Dissertation available: Scaled Stochastic Methods for Training Neural Networks

Mon Feb 5 06:48:18 EST 1996

My PhD dissertation is available for electronic retrieval.  Retrieval
information appears at the bottom of this message.

This thesis deals with the problem of training large nonlinear feedforward
neural networks using practical stochastic descent methods. Four major
topics are explored:

(1) An O(N) statistical method that determines a reasonable estimate
    of the optimal time-varying learning parameter for the stochastic
    backpropagation procedure (last half of Chapter 4 and parts of
    Chapter 7).
(2) An accelerated O(N) learning procedure that performs an optimal
    stochastic update along an arbitrary search direction (Chapters 5
    and 7 and Appendix I). 
(3) An O(N) stochastic method which generates an estimate of the
    Newton direction (Chapters 6 and 7).
(4) Various O(N) methods that generate second-order information 
    and other essential information about a neural network's
    Sum Square Error and Mean Square Error surfaces (Appendices J and
    K and parts of Chapter 7).

An abstract follows.

---------------------------------------------------
Scaled Stochastic Methods for Training Neural Networks

		Michael A. Lehr
	Department of Electrical Engineering
	      Stanford University

	   Supervisor: Bernard Widrow

The performance surfaces of large neural networks contain ravines,
``flat spots,'' nonconvex regions, and other features that make weight
optimization difficult.  Although a variety of sophisticated
alternatives are available, the simple on-line backpropagation
procedure remains the most popular method for adapting the weights of
these systems.  This approach, which performs stochastic (or
incremental) steepest descent, is significantly hampered by the
character of the performance surface.  Backpropagation's principal
advantage over alternate methods rests in its ability to perform an
update following each pattern presentation, while maintaining time and
space demands that grow only linearly with the number of adaptive
weights.

In this dissertation, we explore new stochastic methods that improve
on the learning speed of the backpropagation algorithm, while
retaining its linear complexity.  We begin by examining the
convergence properties of two deterministic steepest descent methods.
Corresponding scaled stochastic algorithms are then developed from an
analysis of the neural network's Expected Mean Square Error (EMSE)
sequence in the neighborhood of a local minimum of the performance
surface.  To maintain stable behavior over broad conditions, this
development uses a general statistical model for the neural network's
instantaneous Hessian matrix.  For theoretical performance
comparisons, however, we require a more specialized statistical
framework.  The corresponding analysis helps reveal the complementary
convergence properties of the two updates---a relationship we exploit
by combining the updates to form a family of dual-update procedures.

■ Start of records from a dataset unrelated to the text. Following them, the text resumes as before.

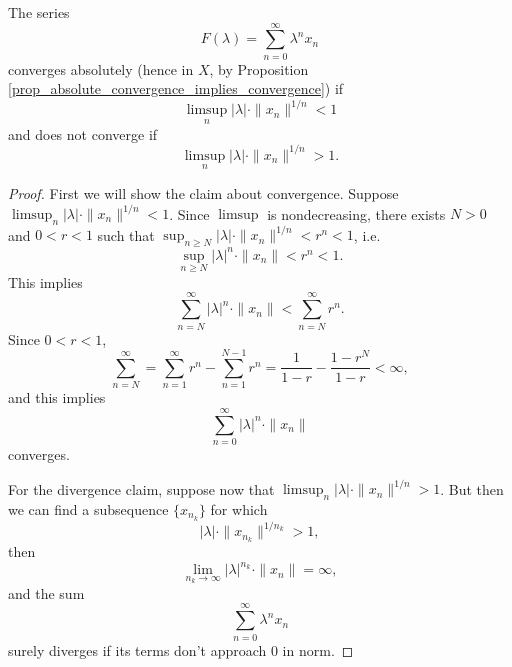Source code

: \documentclass[12pt]{article}
\begin{document}
\begin{refsection}
\begin{theorem}
\label{thm_radius_of_convergence}
	The series
	\begin{equation*}
		F(\lambda) = \sum_{n=0}^\infty \lambda^n x_n
	\end{equation*}
	converges absolutely (hence in $X$, by Proposition \ref{prop_absolute_convergence_implies_convergence}) if 
	\begin{equation*}
		\limsup_n |\lambda| \cdot \|x_n\|^{1/n} < 1
	\end{equation*}
	and does not converge if 
	\begin{equation*}
		\limsup_n |\lambda| \cdot \|x_n\|^{1/n} > 1.
	\end{equation*}
\end{theorem}
\begin{proof}
	First we will show the claim about convergence. Suppose $\limsup_n |\lambda|\cdot\|x_n\|^{1/n} < 1$. Since $\limsup$ is nondecreasing, there exists $N>0$ and $0<r<1$ such that $\sup_{n\geq N} |\lambda| \cdot \|x_n\|^{1/n} < r^n < 1$, i.e.
	\begin{equation*}
		\sup_{n\geq N} |\lambda|^n \cdot \|x_n\| < r^{n} < 1.
	\end{equation*}
	This implies
	\begin{equation*}
		\sum_{n=N}^\infty |\lambda|^n \cdot \|x_n\| < \sum_{n=N}^\infty r^n.
	\end{equation*}
	Since $0<r<1$, 
	\begin{equation*}
		\sum_{n=N}^\infty = \sum_{n=1}^\infty r^n - \sum_{n=1}^{N-1} r^n = \frac{1}{1-r} - \frac{1-r^N}{1-r} < \infty, 
	\end{equation*}
	and this implies
	\begin{equation*}
		\sum_{n=0}^\infty |\lambda|^n \cdot \|x_n\| 
	\end{equation*}
	converges.
	
	For the divergence claim, suppose now that $\limsup_n |\lambda| \cdot \|x_n\|^{1/n} > 1$. But then we can find a subsequence $\{x_{n_k}\}$ for which 
	\begin{equation*}
		|\lambda| \cdot \|x_{n_k}\|^{1/n_k} > 1,
	\end{equation*}
	then
	\begin{equation*}
		\lim_{n_k\to\infty} |\lambda|^{n_k} \cdot \|x_n\| = \infty,
	\end{equation*}
	and the sum
	\begin{equation*}
		\sum_{n=0}^\infty \lambda^n x_n
	\end{equation*}
	surely diverges if its terms don't approach 0 in norm.
\end{proof}


\end{refsection}
\end{document}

Effective methods are established for generating a slowly varying
sequence of search direction vectors and all required scaling
information.  The result is a practical algorithm which performs
robustly when the weight vector of a large neural network is placed at
arbitrary initial positions.  The two weight updates are scaled by
parameters computed from recursive estimates of five scalar sequences:
the first and second moments of the trace of the instantaneous Hessian
matrix, the first and second moments of the instantaneous gradient
vector's projection along the search direction, and the first moment
of the instantaneous Hessian's ``projection'' along the same
direction.

-----------------------------------------------------------
RETRIEVAL INFORMATION: 

The thesis available at the URL:

http://www-isl.stanford.edu/people/lehr

in four gzipped postscript files: thesis1.ps.gz, thesis2.ps.gz,
thesis3.ps.gz, and thesis4.ps.gz.  The corresponding uncompressed
postscript files will be available at the same location for the time
being. Including front matter, the thesis contains 405 pages formatted
for two-sided printing (size: 2.2M compressed, 10.3M uncompressed).

The files can also be obtained by anonymous ftp from the directory
/pub/lehr/thesis on either simoon.stanford.edu (36.10.0.209),
boreas.stanford.edu (36.60.0.210), or zephyrus.stanford.edu
(36.60.0.211).

Sorry, hardcopies are not available.